The bonobos that walked forever!

My legs feel pretty tired too this afternoon - Kame Kake: the bonobos that walked forever. They're mosika penja! [very very far] In the North-east quarter of their range, near mai Bohongogo and mai Kofola (two rivers). This morning we left at 4:30, and arrived at the nest-site at 6:05. We didn't hear the afternoon trackers over the motorola until 12:30, (normally 11:00), and we met them at 12:50. Then the walk back took until 14:35. And it rained. Hard. Starting at 13:00 and lasting all afternoon. So at least it was a cool, refreshing walk back.

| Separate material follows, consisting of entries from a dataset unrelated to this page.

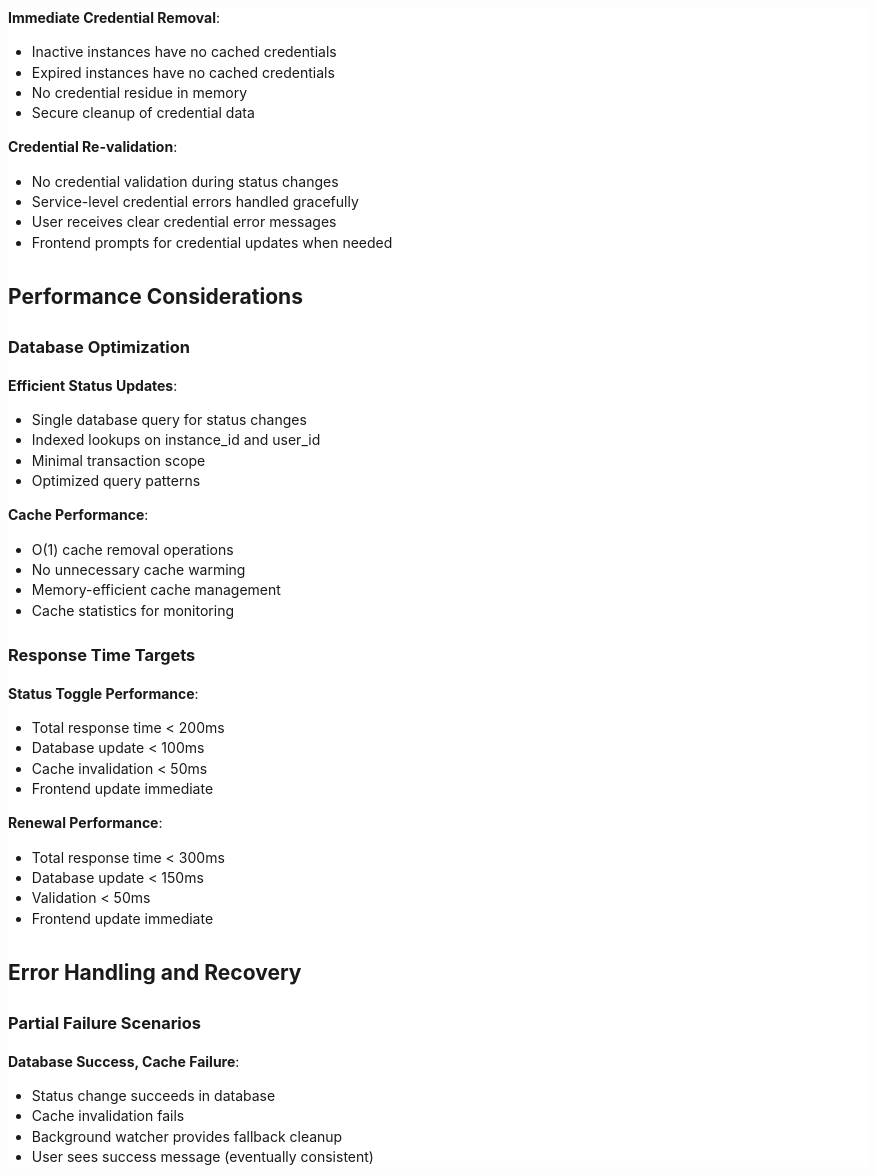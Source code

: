 **Immediate Credential Removal**:
- Inactive instances have no cached credentials
- Expired instances have no cached credentials
- No credential residue in memory
- Secure cleanup of credential data

**Credential Re-validation**:
- No credential validation during status changes
- Service-level credential errors handled gracefully
- User receives clear credential error messages
- Frontend prompts for credential updates when needed

## Performance Considerations

### Database Optimization

**Efficient Status Updates**:
- Single database query for status changes
- Indexed lookups on instance_id and user_id
- Minimal transaction scope
- Optimized query patterns

**Cache Performance**:
- O(1) cache removal operations
- No unnecessary cache warming
- Memory-efficient cache management
- Cache statistics for monitoring

### Response Time Targets

**Status Toggle Performance**:
- Total response time < 200ms
- Database update < 100ms
- Cache invalidation < 50ms
- Frontend update immediate

**Renewal Performance**:
- Total response time < 300ms
- Database update < 150ms
- Validation < 50ms
- Frontend update immediate

## Error Handling and Recovery

### Partial Failure Scenarios

**Database Success, Cache Failure**:
- Status change succeeds in database
- Cache invalidation fails
- Background watcher provides fallback cleanup
- User sees success message (eventually consistent)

Now that I'm also following males, whereas last time just females and infants, I get to see another aspect of bonobo behaviour. Lots of branch dragging, solicitation, post-conflict reconciliation, even tree-drumming. Before Yumoto left, he and Sakamaki and I talked about how to identify individuals. Yumoto said it's a lot like identifying tree species. First, you look for some obvious physical trait - scars, missing fingers, fur colour, genital swelling. Once you know a few individuals like that, then you start to identify by process of elimination - I know it's not that one or that one, so it must be this one. Finally, you can just see the way the individual is. And know by the face or the movement, hey, that's Nobita. That's Dai. I know the females this way, and it's pretty satisfying to start identifying the males like that too.